AutoGaze (Autoregressive Gazing) is a model that automatically selects informative patches and remove redundant ones in any video, such that downstream ViTs/MLLMs can process fewer patches without informaiton loss. This makes downstream ViTs/MLLMs much more scalable to high-resolution, high-FPS, long-form videos (e.g., 4K-resolution 1K-frame videos).
See the video below for a quick peek of what AutoGaze is capable of! Meanwhile you can also try out the demo on your own video!
autogaze_video.2.mp4
[2026.2.20] AutoGaze got accepted to CVPR2026!
# Create conda environment
conda create -n autogaze python=3.11
conda activate autogaze
# Install CUDA toolkit
# Note: If you've already installed PyTorch, change the cuda version here to the one your PyTorch was built on!

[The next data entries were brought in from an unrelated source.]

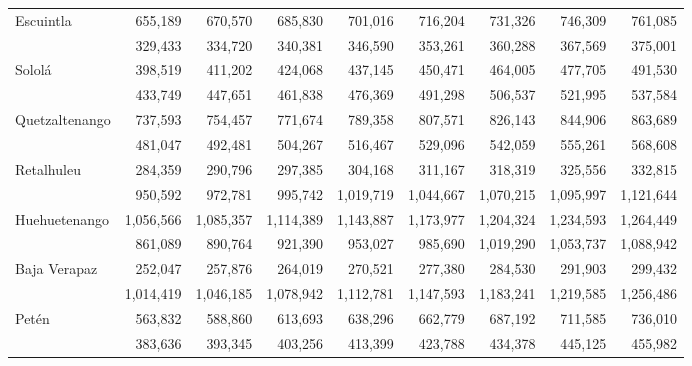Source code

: {\begin{center}
\begin{tabular}{lrrrrrrrr}
			\multicolumn{1}{l}{Escuintla}	&	 655,189 	&	 670,570 	&	 685,830 	&	 701,016 	&	 716,204 	&	 731,326 	&	 746,309 	&	 761,085 	\\
			\rowcolor{color1!10!white} \multicolumn{1}{l}{Santa Rosa}	&	 329,433 	&	 334,720 	&	 340,381 	&	 346,590 	&	 353,261 	&	 360,288 	&	 367,569 	&	 375,001 	\\
			\multicolumn{1}{l}{Sololá}	&	 398,519 	&	 411,202 	&	 424,068 	&	 437,145 	&	 450,471 	&	 464,005 	&	 477,705 	&	 491,530 	\\
			\rowcolor{color1!10!white} \multicolumn{1}{l}{Totonicapán}	&	 433,749 	&	 447,651 	&	 461,838 	&	 476,369 	&	 491,298 	&	 506,537 	&	 521,995 	&	 537,584 	\\
			\multicolumn{1}{l}{Quetzaltenango}	&	 737,593 	&	 754,457 	&	 771,674 	&	 789,358 	&	 807,571 	&	 826,143 	&	 844,906 	&	 863,689 	\\
		\rowcolor{color1!10!white} \multicolumn{1}{l}{Suchitepéquez}	&	 481,047 	&	 492,481 	&	 504,267 	&	 516,467 	&	 529,096 	&	 542,059 	&	 555,261 	&	 568,608 	\\
			\multicolumn{1}{l}{Retalhuleu}	&	 284,359 	&	 290,796 	&	 297,385 	&	 304,168 	&	 311,167 	&	 318,319 	&	 325,556 	&	 332,815 	\\
			\rowcolor{color1!10!white} \multicolumn{1}{l}{San Marcos}	&	 950,592 	&	 972,781 	&	 995,742 	&	 1,019,719 	&	 1,044,667 	&	 1,070,215 	&	 1,095,997 	&	 1,121,644 	\\
			\multicolumn{1}{l}{Huehuetenango}	&	 1,056,566 	&	 1,085,357 	&	 1,114,389 	&	 1,143,887 	&	 1,173,977 	&	 1,204,324 	&	 1,234,593 	&	 1,264,449 	\\
			\rowcolor{color1!10!white} \multicolumn{1}{l}{Quiché}	&	 861,089 	&	 890,764 	&	 921,390 	&	 953,027 	&	 985,690 	&	 1,019,290 	&	 1,053,737 	&	 1,088,942 	\\
			\multicolumn{1}{l}{Baja Verapaz}	&	 252,047 	&	 257,876 	&	 264,019 	&	 270,521 	&	 277,380 	&	 284,530 	&	 291,903 	&	 299,432 	\\
			\rowcolor{color1!10!white} \multicolumn{1}{l}{Alta Verapaz}	&	 1,014,419 	&	 1,046,185 	&	 1,078,942 	&	 1,112,781 	&	 1,147,593 	&	 1,183,241 	&	 1,219,585 	&	 1,256,486 	\\
			\multicolumn{1}{l}{Petén}	&	 563,832 	&	 588,860 	&	 613,693 	&	 638,296 	&	 662,779 	&	 687,192 	&	 711,585 	&	 736,010 	\\
			\rowcolor{color1!10!white} \multicolumn{1}{l}{Izabal}	&	 383,636 	&	 393,345 	&	 403,256 	&	 413,399 	&	 423,788 	&	 434,378 	&	 445,125 	&	 455,982 	\\

\end{tabular}
\end{center}}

conda install -c nvidia cuda-toolkit=12.8
# Using uv to speedup installations
pip install uv
# Install AutoGaze and its dependencies
uv pip install -e .QUICK_START.md provides some simple code snippets to get you started with AutoGaze!
The collection of all open-sourced models, data, benchmark can be found in AutoGaze Collection.

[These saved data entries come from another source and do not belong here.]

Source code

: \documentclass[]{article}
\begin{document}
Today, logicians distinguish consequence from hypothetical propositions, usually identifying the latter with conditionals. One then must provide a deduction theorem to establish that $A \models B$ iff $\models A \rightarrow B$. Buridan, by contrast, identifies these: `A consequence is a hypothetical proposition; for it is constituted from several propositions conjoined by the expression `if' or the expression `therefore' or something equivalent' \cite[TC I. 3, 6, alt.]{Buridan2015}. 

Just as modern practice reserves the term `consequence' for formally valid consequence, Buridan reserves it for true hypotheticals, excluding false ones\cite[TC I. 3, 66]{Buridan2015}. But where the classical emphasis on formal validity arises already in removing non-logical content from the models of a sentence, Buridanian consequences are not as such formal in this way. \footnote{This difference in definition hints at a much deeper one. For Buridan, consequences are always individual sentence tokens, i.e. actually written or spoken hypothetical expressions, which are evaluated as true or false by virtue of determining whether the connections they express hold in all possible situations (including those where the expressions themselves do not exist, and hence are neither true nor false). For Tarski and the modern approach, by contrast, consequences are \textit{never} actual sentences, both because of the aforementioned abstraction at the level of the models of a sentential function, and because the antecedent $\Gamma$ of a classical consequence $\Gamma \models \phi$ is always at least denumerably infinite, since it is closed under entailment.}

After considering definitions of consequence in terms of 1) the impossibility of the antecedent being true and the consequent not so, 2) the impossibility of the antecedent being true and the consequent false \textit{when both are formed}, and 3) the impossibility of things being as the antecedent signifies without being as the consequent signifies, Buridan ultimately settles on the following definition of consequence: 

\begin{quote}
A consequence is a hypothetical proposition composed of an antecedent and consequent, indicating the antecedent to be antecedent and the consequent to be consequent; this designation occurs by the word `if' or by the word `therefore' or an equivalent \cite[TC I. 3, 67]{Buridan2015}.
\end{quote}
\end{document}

| Name | Type | Description | HuggingFace Link |
|---|---|---|---|
| AutoGaze | Model | Official pre-trained AutoGaze model. | nvidia/AutoGaze |
| NVILA-HD-Video | Model | A video MLLM scaled to 1K frames, 4K resolution with AutoGaze | nvidia/NVILA-8B-HD-Video |
| VideoMAE_AutoGaze | Model | VideoMAE used to train AutoGaze. | bfshi/VideoMAE_AutoGaze |
| AutoGaze-Training-Data | Data | Training data for AutoGaze | bfshi/AutoGaze-Training-Data |
| HLVid | Benchmark | A high-resolution, long-form video QA benchmark. | bfshi/HLVid |
See TRAIN.md for how to train AutoGaze.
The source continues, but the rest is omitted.